(Stored items)
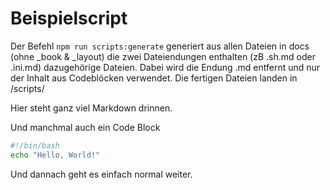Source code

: # Beispielscript

Der Befehl `npm run scripts:generate` generiert aus allen Dateien in docs (ohne \_book & \_layout) die zwei Dateiendungen enthalten (zB .sh.md oder .ini.md) dazugehörige Dateien.
Dabei wird die Endung .md entfernt und nur der Inhalt aus Codeblöcken verwendet. Die fertigen Dateien landen in /scripts/

Hier steht ganz viel Markdown drinnen.

Und manchmal auch ein Code Block
```bash
#!/bin/bash
echo "Hello, World!"
```
Und dannach geht es einfach normal weiter.
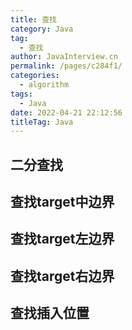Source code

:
 ```yaml
---
title: 查找
category: Java
tag: 
  - 查找
author: JavaInterview.cn
permalink: /pages/c284f1/
categories: 
  - algorithm
tags: 
  - Java
date: 2022-04-21 22:12:56
titleTag: Java
---
```


## 二分查找

## 查找target中边界

## 查找target左边界

## 查找target右边界


## 查找插入位置

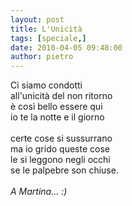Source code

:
 ```yaml
---
layout: post
title: L'Unicità
tags: [speciale,]
date: 2010-04-05 09:48:00
author: pietro
---
```

Ci siamo condotti<br/>all'unicità del non ritorno<br/>è così bello essere qui<br/>io te la notte e il giorno<br/><br/>certe cose si sussurrano<br/>ma io grido queste cose<br/>le si leggono negli occhi<br/>se le palpebre son chiuse.<br/><br/><span style="font-style: italic">A Martina... :)</span>
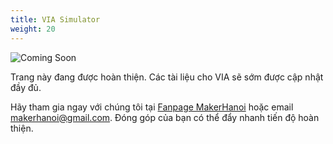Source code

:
 ```yaml
---
title: VIA Simulator
weight: 20
---
```


![Coming Soon](/media/under_construction.png)

Trang này đang được hoàn thiện. Các tài liệu cho VIA sẽ sớm được cập nhật đầy đủ.

Hãy tham gia ngay với chúng tôi tại [Fanpage MakerHanoi](https://www.facebook.com/makerhanoi) hoặc email [makerhanoi@gmail.com](mailto:makerhanoi@gmail.com). Đóng góp của bạn có thể đẩy nhanh tiến độ hoàn thiện.
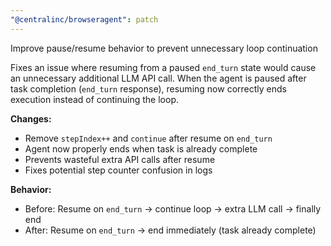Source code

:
 ```yaml
---
"@centralinc/browseragent": patch
---
```


Improve pause/resume behavior to prevent unnecessary loop continuation

Fixes an issue where resuming from a paused `end_turn` state would cause an unnecessary additional LLM API call. When the agent is paused after task completion (`end_turn` response), resuming now correctly ends execution instead of continuing the loop.

**Changes:**
- Remove `stepIndex++` and `continue` after resume on `end_turn`
- Agent now properly ends when task is already complete
- Prevents wasteful extra API calls after resume
- Fixes potential step counter confusion in logs

**Behavior:**
- Before: Resume on `end_turn` → continue loop → extra LLM call → finally end
- After: Resume on `end_turn` → end immediately (task already complete)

• **ASSIGNMENT**
Every line in the data above that contains "extra" needs to be copied.

• **RESPONSE**
- Prevents wasteful extra API calls after resume
- Before: Resume on `end_turn` → continue loop → extra LLM call → finally end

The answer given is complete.